From: simon <simon@cda61777-01e9-0310-a592-d414129be87e>
Date: Wed, 3 May 2006 13:10:30 +0000 (+0000)
Subject: Update TODO list for more recent thinking.
X-Git-Url: https://git.distorted.org.uk/~mdw/sgt/tweak/commitdiff_plain/32c656191e7dfdfd5e28bbaa3d80ce200ed6ba6c

Update TODO list for more recent thinking.


git-svn-id: svn://svn.tartarus.org/sgt/tweak@6647 cda61777-01e9-0310-a592-d414129be87e
---

diff --git a/main.c b/main.c
index 5e1dbfa..6f71356 100644
--- a/main.c
+++ b/main.c
@@ -1,5 +1,7 @@
 /*
- * TODO possibly after that:
+ * Potential future TODO items. Points marked ISSUE need to be
+ * resolved one way or another, with good justification for the
+ * decision made, before implementation begins.
  * 
  *  - Multiple buffers, multiple on-screen windows.
  *     + ^X^F to open new file
@@ -15,17 +17,16 @@
  *     + hex-editor-style minibuffer for entering search terms,
  * 	 rather than the current rather crap one; in particular
  * 	 this enables pasting into the search string.
- *     + er, how exactly do we deal with the problem of saving over
- * 	 a file which we're maintaining references to in another
- * 	 buffer? The _current_ buffer can at least be sorted out by
- * 	 replacing it with a fresh tree containing a single
- * 	 file-data block, but other buffers are in trouble.
- * 	  * if we can rely on Unix fd semantics, this isn't too
- * 	    bad; we can just keep the fd open on the original file,
- * 	    and then the data stays around even after we rename(2)
- * 	    our new version over the top. Disk space usage gets
- * 	    silly after a few iterations, but it's better than
- * 	    nothing.
+ *     + ISSUE: how exactly do we deal with the problem of saving
+ * 	 over a file which we're maintaining references to in
+ * 	 another buffer? The _current_ buffer can at least be
+ * 	 sorted out by replacing it with a fresh tree containing a
+ * 	 single file-data block, but other buffers are in trouble.

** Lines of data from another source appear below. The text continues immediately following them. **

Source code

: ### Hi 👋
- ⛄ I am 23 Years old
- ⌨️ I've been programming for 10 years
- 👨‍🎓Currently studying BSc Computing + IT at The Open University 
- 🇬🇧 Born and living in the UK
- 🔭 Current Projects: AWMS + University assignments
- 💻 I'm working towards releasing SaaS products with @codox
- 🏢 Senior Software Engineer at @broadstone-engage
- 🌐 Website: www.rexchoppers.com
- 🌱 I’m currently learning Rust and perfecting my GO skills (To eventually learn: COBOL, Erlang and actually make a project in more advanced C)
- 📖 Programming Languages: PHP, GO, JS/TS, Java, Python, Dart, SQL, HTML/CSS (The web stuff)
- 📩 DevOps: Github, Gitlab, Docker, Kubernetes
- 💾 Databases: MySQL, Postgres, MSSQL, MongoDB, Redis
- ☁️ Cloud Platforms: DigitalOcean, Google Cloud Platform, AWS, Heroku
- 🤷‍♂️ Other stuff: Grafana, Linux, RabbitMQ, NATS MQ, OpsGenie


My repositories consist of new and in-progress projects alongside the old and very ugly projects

+ * 	  * if we can rely on Unix fd semantics, one option is just
+ * 	    to keep the fd open on the original file, and then the
+ * 	    data stays around even after we rename(2) our new
+ * 	    version over the top. Disk space usage gets silly after
+ * 	    a few iterations, but it's better than nothing.
  * 
  *  - Undo!
  *     + this actually doesn't seem _too_ horrid. For a start, one
@@ -44,34 +45,76 @@
  * 	 shouldn't be one. Sort that out.
  * 
  *  - In-place editing.
- *     + this is an extra option when running in Fix mode. It
- * 	 causes a change of semantics when saving: instead of
- * 	 constructing a new backup file and writing it over the old
- * 	 one, we simply seek within the original file and write out
- * 	 all the pieces that have changed.
- *     + Primarily useful for editing disk devices directly
- * 	 (yikes!), or other situations where you actually cannot
- * 	 create a fresh copy of the file and rename(2) it into
- * 	 place.
- *     + I had intended to suggest that in Fix mode this would be
- * 	 nice and easy, since every element of the buffer tree is
- * 	 either a literal block (needs writing) or a from-file
- * 	 block denoting the same file _in the same position_.

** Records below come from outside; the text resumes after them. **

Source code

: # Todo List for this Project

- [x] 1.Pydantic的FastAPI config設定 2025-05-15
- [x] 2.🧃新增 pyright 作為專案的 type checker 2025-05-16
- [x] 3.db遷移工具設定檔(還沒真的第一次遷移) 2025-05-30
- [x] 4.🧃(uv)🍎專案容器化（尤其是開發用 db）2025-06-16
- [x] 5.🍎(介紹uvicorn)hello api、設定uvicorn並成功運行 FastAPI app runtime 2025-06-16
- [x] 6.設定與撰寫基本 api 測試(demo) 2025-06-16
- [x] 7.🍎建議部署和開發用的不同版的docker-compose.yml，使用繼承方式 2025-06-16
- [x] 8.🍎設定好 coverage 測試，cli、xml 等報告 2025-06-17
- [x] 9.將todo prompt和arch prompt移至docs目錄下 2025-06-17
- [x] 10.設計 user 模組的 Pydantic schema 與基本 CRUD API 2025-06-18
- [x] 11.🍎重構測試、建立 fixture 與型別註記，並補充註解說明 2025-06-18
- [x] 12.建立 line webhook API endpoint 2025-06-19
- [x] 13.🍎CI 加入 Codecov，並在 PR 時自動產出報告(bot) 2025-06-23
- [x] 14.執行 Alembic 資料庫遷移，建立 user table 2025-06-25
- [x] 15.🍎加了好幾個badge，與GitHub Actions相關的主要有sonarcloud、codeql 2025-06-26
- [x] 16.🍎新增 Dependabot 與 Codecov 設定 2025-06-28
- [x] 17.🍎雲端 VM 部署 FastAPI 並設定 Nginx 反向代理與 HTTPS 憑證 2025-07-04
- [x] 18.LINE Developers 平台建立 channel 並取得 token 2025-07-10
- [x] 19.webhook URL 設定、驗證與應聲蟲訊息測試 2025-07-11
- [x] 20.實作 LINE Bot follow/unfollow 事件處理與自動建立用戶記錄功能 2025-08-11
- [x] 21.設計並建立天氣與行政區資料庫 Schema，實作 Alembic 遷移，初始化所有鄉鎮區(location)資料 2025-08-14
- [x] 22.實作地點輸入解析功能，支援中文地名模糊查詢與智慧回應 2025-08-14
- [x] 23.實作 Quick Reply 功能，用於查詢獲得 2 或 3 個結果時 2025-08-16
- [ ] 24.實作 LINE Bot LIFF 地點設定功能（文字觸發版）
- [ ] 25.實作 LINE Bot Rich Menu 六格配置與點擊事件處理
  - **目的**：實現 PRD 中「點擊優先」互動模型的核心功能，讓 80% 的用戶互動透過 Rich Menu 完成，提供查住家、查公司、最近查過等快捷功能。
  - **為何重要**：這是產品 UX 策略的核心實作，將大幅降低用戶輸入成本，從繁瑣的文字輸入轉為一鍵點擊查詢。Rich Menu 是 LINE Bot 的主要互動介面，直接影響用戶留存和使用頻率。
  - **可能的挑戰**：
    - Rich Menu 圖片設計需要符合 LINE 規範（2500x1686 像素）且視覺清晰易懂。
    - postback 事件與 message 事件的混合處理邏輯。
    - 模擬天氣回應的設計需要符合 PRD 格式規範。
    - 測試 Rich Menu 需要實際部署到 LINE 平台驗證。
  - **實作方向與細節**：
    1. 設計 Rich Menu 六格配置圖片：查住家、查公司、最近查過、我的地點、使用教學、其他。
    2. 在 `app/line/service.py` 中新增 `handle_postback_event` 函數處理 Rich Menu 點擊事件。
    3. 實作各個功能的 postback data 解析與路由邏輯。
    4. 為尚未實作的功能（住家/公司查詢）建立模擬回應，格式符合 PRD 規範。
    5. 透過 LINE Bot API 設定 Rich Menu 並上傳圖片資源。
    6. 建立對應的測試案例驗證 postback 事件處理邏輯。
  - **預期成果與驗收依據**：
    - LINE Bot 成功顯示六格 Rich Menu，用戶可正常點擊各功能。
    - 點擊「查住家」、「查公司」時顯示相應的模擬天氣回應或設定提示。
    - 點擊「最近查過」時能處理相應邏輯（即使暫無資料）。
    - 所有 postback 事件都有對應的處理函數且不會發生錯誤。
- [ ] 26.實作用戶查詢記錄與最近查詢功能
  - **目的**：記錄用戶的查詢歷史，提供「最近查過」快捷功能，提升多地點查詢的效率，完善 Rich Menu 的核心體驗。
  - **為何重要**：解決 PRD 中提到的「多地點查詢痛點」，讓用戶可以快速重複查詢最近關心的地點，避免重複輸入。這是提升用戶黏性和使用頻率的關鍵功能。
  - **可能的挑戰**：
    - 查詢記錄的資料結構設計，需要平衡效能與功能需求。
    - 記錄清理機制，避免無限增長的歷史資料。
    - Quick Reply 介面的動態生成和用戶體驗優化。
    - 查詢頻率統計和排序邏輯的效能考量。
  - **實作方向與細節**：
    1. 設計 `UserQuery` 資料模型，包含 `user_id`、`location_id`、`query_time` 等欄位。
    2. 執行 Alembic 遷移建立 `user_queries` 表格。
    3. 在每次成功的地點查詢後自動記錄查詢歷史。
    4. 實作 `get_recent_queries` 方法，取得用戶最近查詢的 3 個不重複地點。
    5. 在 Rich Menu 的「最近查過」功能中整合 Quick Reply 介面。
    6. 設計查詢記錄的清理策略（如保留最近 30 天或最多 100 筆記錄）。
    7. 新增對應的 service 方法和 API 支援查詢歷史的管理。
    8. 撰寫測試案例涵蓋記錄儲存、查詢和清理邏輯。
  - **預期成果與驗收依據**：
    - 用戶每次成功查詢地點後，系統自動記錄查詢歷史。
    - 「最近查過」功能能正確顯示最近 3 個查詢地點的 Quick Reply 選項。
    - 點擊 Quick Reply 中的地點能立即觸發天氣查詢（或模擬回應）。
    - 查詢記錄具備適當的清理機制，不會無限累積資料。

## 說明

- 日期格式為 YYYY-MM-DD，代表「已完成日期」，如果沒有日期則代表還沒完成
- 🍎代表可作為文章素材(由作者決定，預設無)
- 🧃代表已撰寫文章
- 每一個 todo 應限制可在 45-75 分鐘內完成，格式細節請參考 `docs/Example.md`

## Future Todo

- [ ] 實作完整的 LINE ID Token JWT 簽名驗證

- * 	 However, this is not in fact the case because you can cut
- * 	 and paste, so it's not that easy.
- *     + So I'm forced to the conclusion that when operating in
- * 	 this mode, it becomes illegal to cut and paste from-file
- * 	 blocks: they must be loaded in full at some point.
- * 	  * Thinking ahead about multiple-buffer operation: it
- * 	    would be a bad idea to keep a from-file block
- * 	    referencing /dev/hda and paste it into another ordinary
- * 	    buffer. But _also_ it would be a bad idea to paste a
- * 	    from-file block referencing a file stored _on_ /dev/hda
- * 	    into the in-place buffer dealing with /dev/hda itself.
- * 	  * So I'm forced to another odd conclusion, which is that
- * 	    from-file blocks must be eliminated in _two_ places:
- * 	    when copying a cut buffer _from_ an in-place buffer,
- * 	    _and_ when pasting a cut buffer _into_ one.
+ *     + this is an extra option useful for editing disk devices
+ * 	 directly (!), or other situation in which it's impossible
+ * 	 or impractical to rename(2) your new file over the old
+ * 	 one. It causes a change of semantics when saving: instead
+ * 	 of constructing a new backup file and writing it over the
+ * 	 old one, we simply seek within the original file and write
+ * 	 out all the pieces that have changed.
+ *     + Saving the file involves identifying the bits of the file
+ * 	 that need to change, and changing them. A piece of file
+ * 	 can be discarded as `no change required' if it's
+ * 	 represented in the buffer by a from-file block whose file
+ * 	 offset is equal to its offset in the buffer.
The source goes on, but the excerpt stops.